## [Your goal]
Every entry below must be repeated exactly; skip the pictures.

## [Records supplied]

= Beginning of Section =

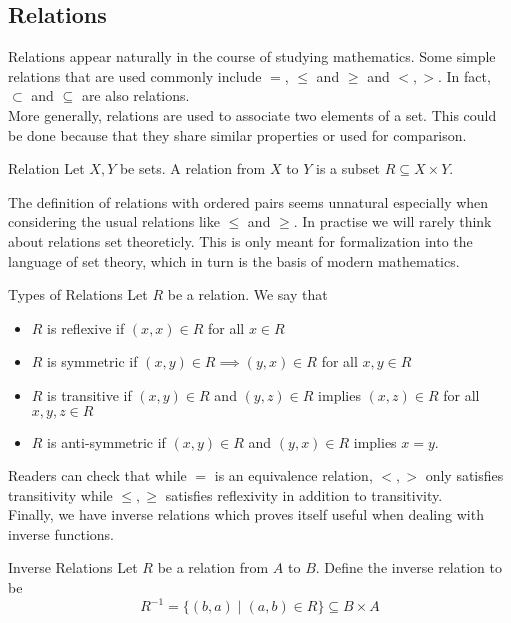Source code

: \documentclass[a4paper]{article}
\begin{document}
\subsection{Relations}
Relations appear naturally in the course of studying mathematics. Some simple relations that are used commonly include $=$, $\leq$ and $\geq$ and $<,>$. In fact, $\subset$ and $\subseteq$ are also relations. \\
More generally, relations are used to associate two elements of a set. This could be done because that they share similar properties or used for comparison. 

\begin{defn}{Relation}{} Let $X,Y$ be sets. A relation from $X$ to $Y$ is a subset $R\subseteq X\times Y$. 
\end{defn}

The definition of relations with ordered pairs seems unnatural especially when considering the usual relations like $\leq$ and $\geq$. In practise we will rarely think about relations set theoreticly. This is only meant for formalization into the language of set theory, which in turn is the basis of modern mathematics. 

\begin{defn}{Types of Relations}{} Let $R$ be a relation. We say that 
\begin{itemize}
\item $R$ is reflexive if $(x,x)\in R$ for all $x\in R$
\item $R$ is symmetric if $(x,y)\in R\implies (y,x)\in R$ for all $x,y\in R$
\item $R$ is transitive if $(x,y)\in R$ and $(y,z)\in R$ implies $(x,z)\in R$ for all $x,y,z\in R$
\item $R$ is anti-symmetric if $(x,y)\in R$ and $(y,x)\in R$ implies $x=y$. 
\end{itemize}
\end{defn}

Readers can check that while $=$ is an equivalence relation, $<,>$ only satisfies transitivity while $\leq,\geq$ satisfies reflexivity in addition to transitivity. \\

Finally, we have inverse relations which proves itself useful when dealing with inverse functions. 

\begin{defn}{Inverse Relations}{} Let $R$ be a relation from $A$ to $B$. Define the inverse relation to be $$R^{-1}=\{(b,a)\;|\;(a,b)\in R\}\subseteq B\times A$$
\end{defn}
\end{document}
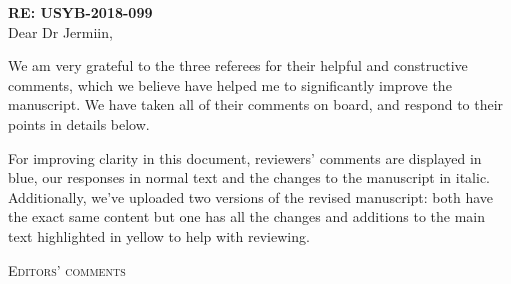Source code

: \documentclass[12pt,letterpaper]{article}
\renewcommand{\section}[1]{%
\bigskip
\begin{center}
\begin{Large}
\normalfont\scshape #1
\medskip
\end{Large}
\end{center}}
\begin{document}
\textbf{RE: USYB-2018-099}\\
\bigskip
Dear Dr Jermiin,\\
\bigskip

We am very grateful to the three referees for their helpful and constructive comments, which we believe have helped me to significantly improve the manuscript.
We have taken all of their comments on board, and respond to their points in details below.

For improving clarity in this document, reviewers' comments are displayed in blue, our responses in normal text and the changes to the manuscript in italic.
Additionally, we've uploaded two versions of the revised manuscript: both have the exact same content but one has all the changes and additions to the main text highlighted in yellow to help with reviewing.

\section{Editors' comments}
\end{document}
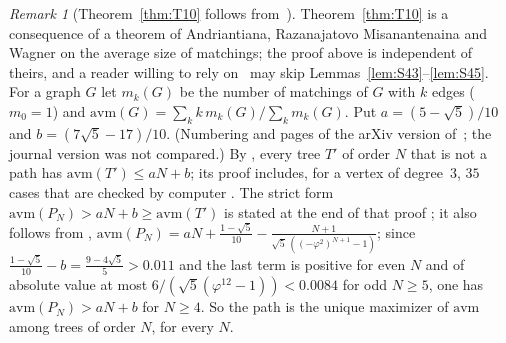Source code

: \documentclass[11pt]{amsart}
\theoremstyle{definition}
\theoremstyle{remark}
\newtheorem{remark}[theorem]{Remark}
\begin{document}
\begin{remark}[Theorem~\ref{thm:T10} follows from~\cite{AMW}]\label{rem:AMW}
Theorem~\ref{thm:T10} is a consequence of a theorem of Andriantiana,
Razanajatovo Misanantenaina and Wagner on the average size of matchings; the
proof above is independent of theirs, and a reader willing to rely
on~\cite{AMW} may skip Lemmas~\ref{lem:S43}--\ref{lem:S45}. For a graph $G$
let $m_k(G)$ be the number of matchings of $G$ with $k$ edges ($m_0=1$) and
$\mathrm{avm}(G)=\sum_kk\,m_k(G)/\sum_km_k(G)$. Put $a=(5-\sqrt5)/10$ and
$b=(7\sqrt5-17)/10$. (Numbering and pages of the arXiv version of~\cite{AMW};
the journal version was not compared.) By \cite[Theorem~4.4]{AMW}, every
tree $T'$ of order $N$ that is not a path has $\mathrm{avm}(T')\le aN+b$; its
proof includes, for a vertex of degree~$3$, $35$ cases that are checked by
computer \cite[pp.~13--15]{AMW}. The strict form
$\mathrm{avm}(P_N)>aN+b\ge\mathrm{avm}(T')$ is stated at the end of that
proof \cite[p.~16]{AMW}; it also follows from \cite[Lemma~4.2,
eq.~(8)]{AMW},
$\mathrm{avm}(P_N)=aN+\frac{1-\sqrt5}{10}-\frac{N+1}{\sqrt5\,((-\varphi^2)^{N+1}-1)}$;
since $\frac{1-\sqrt5}{10}-b=\frac{9-4\sqrt5}5>0.011$ and the last term is
positive for even $N$ and of absolute value at most
$6/(\sqrt5(\varphi^{12}-1))<0.0084$ for odd $N\ge5$, one has
$\mathrm{avm}(P_N)>aN+b$ for $N\ge4$. So the path is the unique maximizer of
$\mathrm{avm}$ among trees of order $N$, for every $N$.


\end{remark}
\end{document}
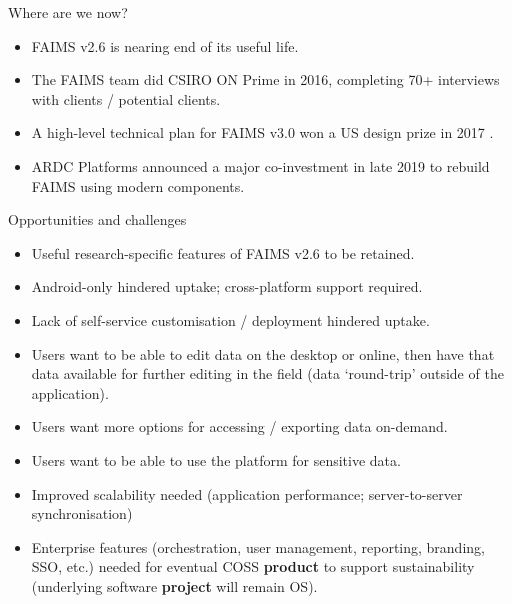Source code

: \documentclass[
	aspectratio=169, %
	12pt, %
	t, %
]{beamer}
\begin{document}
\begin{refsegment}
\begin{frame}{Where are we now?}
    \begin{itemize}
        \item FAIMS v2.6 is nearing end of its useful life.
        \item The FAIMS team did CSIRO ON Prime in 2016, completing 70+ interviews with clients / potential clients.
        \item A high-level technical plan for FAIMS v3.0 won a US design prize in 2017 \parencite{Bureau_of_Reclamation2017-xl}.
        \item ARDC Platforms announced a major co-investment in late 2019 to rebuild FAIMS using modern components.
    \end{itemize}
\end{frame}


\begin{frame}{Opportunities and challenges}
    \begin{itemize}
        \item Useful research-specific features of FAIMS v2.6 to be retained.
        \item Android-only hindered uptake; cross-platform support required.
        \item Lack of self-service customisation / deployment hindered uptake.
        \item Users want to be able to edit data on the desktop or online, then have that data available for further editing in the field (data `round-trip' outside of the application).
        \item Users want more options for accessing / exporting data on-demand.
        \item Users want to be able to use the platform for sensitive data. 
        \item Improved scalability needed (application performance; server-to-server synchronisation)
        \item Enterprise features (orchestration, user management, reporting, branding, SSO, etc.) needed for eventual COSS \textbf{product} to support sustainability (underlying software \textbf{project} will remain OS).
    \end{itemize}
\end{frame}


\end{refsegment}
\end{document}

= End of Section =

## [Result]
Source code

: \documentclass[a4paper]{article}
\begin{document}
\subsection{Relations}
Relations appear naturally in the course of studying mathematics. Some simple relations that are used commonly include $=$, $\leq$ and $\geq$ and $<,>$. In fact, $\subset$ and $\subseteq$ are also relations. \\
More generally, relations are used to associate two elements of a set. This could be done because that they share similar properties or used for comparison. 

\begin{defn}{Relation}{} Let $X,Y$ be sets. A relation from $X$ to $Y$ is a subset $R\subseteq X\times Y$. 
\end{defn}

The definition of relations with ordered pairs seems unnatural especially when considering the usual relations like $\leq$ and $\geq$. In practise we will rarely think about relations set theoreticly. This is only meant for formalization into the language of set theory, which in turn is the basis of modern mathematics. 

\begin{defn}{Types of Relations}{} Let $R$ be a relation. We say that 
\begin{itemize}
\item $R$ is reflexive if $(x,x)\in R$ for all $x\in R$
\item $R$ is symmetric if $(x,y)\in R\implies (y,x)\in R$ for all $x,y\in R$
\item $R$ is transitive if $(x,y)\in R$ and $(y,z)\in R$ implies $(x,z)\in R$ for all $x,y,z\in R$
\item $R$ is anti-symmetric if $(x,y)\in R$ and $(y,x)\in R$ implies $x=y$. 
\end{itemize}
\end{defn}

Readers can check that while $=$ is an equivalence relation, $<,>$ only satisfies transitivity while $\leq,\geq$ satisfies reflexivity in addition to transitivity. \\

Finally, we have inverse relations which proves itself useful when dealing with inverse functions. 

\begin{defn}{Inverse Relations}{} Let $R$ be a relation from $A$ to $B$. Define the inverse relation to be $$R^{-1}=\{(b,a)\;|\;(a,b)\in R\}\subseteq B\times A$$
\end{defn}
\end{document}
Source code

: \documentclass[12pt,letterpaper]{article}
\renewcommand{\section}[1]{%
\bigskip
\begin{center}
\begin{Large}
\normalfont\scshape #1
\medskip
\end{Large}
\end{center}}
\begin{document}
\textbf{RE: USYB-2018-099}\\
\bigskip
Dear Dr Jermiin,\\
\bigskip

We am very grateful to the three referees for their helpful and constructive comments, which we believe have helped me to significantly improve the manuscript.
We have taken all of their comments on board, and respond to their points in details below.

For improving clarity in this document, reviewers' comments are displayed in blue, our responses in normal text and the changes to the manuscript in italic.
Additionally, we've uploaded two versions of the revised manuscript: both have the exact same content but one has all the changes and additions to the main text highlighted in yellow to help with reviewing.

\section{Editors' comments}
\end{document}
Source code

: \documentclass[11pt]{amsart}
\theoremstyle{definition}
\theoremstyle{remark}
\newtheorem{remark}[theorem]{Remark}
\begin{document}
\begin{remark}[Theorem~\ref{thm:T10} follows from~\cite{AMW}]\label{rem:AMW}
Theorem~\ref{thm:T10} is a consequence of a theorem of Andriantiana,
Razanajatovo Misanantenaina and Wagner on the average size of matchings; the
proof above is independent of theirs, and a reader willing to rely
on~\cite{AMW} may skip Lemmas~\ref{lem:S43}--\ref{lem:S45}. For a graph $G$
let $m_k(G)$ be the number of matchings of $G$ with $k$ edges ($m_0=1$) and
$\mathrm{avm}(G)=\sum_kk\,m_k(G)/\sum_km_k(G)$. Put $a=(5-\sqrt5)/10$ and
$b=(7\sqrt5-17)/10$. (Numbering and pages of the arXiv version of~\cite{AMW};
the journal version was not compared.) By \cite[Theorem~4.4]{AMW}, every
tree $T'$ of order $N$ that is not a path has $\mathrm{avm}(T')\le aN+b$; its
proof includes, for a vertex of degree~$3$, $35$ cases that are checked by
computer \cite[pp.~13--15]{AMW}. The strict form
$\mathrm{avm}(P_N)>aN+b\ge\mathrm{avm}(T')$ is stated at the end of that
proof \cite[p.~16]{AMW}; it also follows from \cite[Lemma~4.2,
eq.~(8)]{AMW},
$\mathrm{avm}(P_N)=aN+\frac{1-\sqrt5}{10}-\frac{N+1}{\sqrt5\,((-\varphi^2)^{N+1}-1)}$;
since $\frac{1-\sqrt5}{10}-b=\frac{9-4\sqrt5}5>0.011$ and the last term is
positive for even $N$ and of absolute value at most
$6/(\sqrt5(\varphi^{12}-1))<0.0084$ for odd $N\ge5$, one has
$\mathrm{avm}(P_N)>aN+b$ for $N\ge4$. So the path is the unique maximizer of
$\mathrm{avm}$ among trees of order $N$, for every $N$.


\end{remark}
\end{document}
Source code

: \documentclass[
	aspectratio=169, %
	12pt, %
	t, %
]{beamer}
\begin{document}
\begin{refsegment}
\begin{frame}{Where are we now?}
    \begin{itemize}
        \item FAIMS v2.6 is nearing end of its useful life.
        \item The FAIMS team did CSIRO ON Prime in 2016, completing 70+ interviews with clients / potential clients.
        \item A high-level technical plan for FAIMS v3.0 won a US design prize in 2017 \parencite{Bureau_of_Reclamation2017-xl}.
        \item ARDC Platforms announced a major co-investment in late 2019 to rebuild FAIMS using modern components.
    \end{itemize}
\end{frame}


\begin{frame}{Opportunities and challenges}
    \begin{itemize}
        \item Useful research-specific features of FAIMS v2.6 to be retained.
        \item Android-only hindered uptake; cross-platform support required.
        \item Lack of self-service customisation / deployment hindered uptake.
        \item Users want to be able to edit data on the desktop or online, then have that data available for further editing in the field (data `round-trip' outside of the application).
        \item Users want more options for accessing / exporting data on-demand.
        \item Users want to be able to use the platform for sensitive data. 
        \item Improved scalability needed (application performance; server-to-server synchronisation)
        \item Enterprise features (orchestration, user management, reporting, branding, SSO, etc.) needed for eventual COSS \textbf{product} to support sustainability (underlying software \textbf{project} will remain OS).
    \end{itemize}
\end{frame}


\end{refsegment}
\end{document}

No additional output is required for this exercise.